=== Try it ===
Tally the lines containing "files" in this data. Respond with the tally alone.

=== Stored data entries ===
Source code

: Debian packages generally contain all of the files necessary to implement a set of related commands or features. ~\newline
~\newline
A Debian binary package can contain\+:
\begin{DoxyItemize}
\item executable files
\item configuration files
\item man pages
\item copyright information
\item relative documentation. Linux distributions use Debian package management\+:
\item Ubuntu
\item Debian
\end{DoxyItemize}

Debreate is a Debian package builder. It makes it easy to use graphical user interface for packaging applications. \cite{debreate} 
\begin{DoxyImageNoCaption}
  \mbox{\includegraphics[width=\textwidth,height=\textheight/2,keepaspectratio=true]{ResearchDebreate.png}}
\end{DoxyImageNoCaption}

=== Result of the task ===
3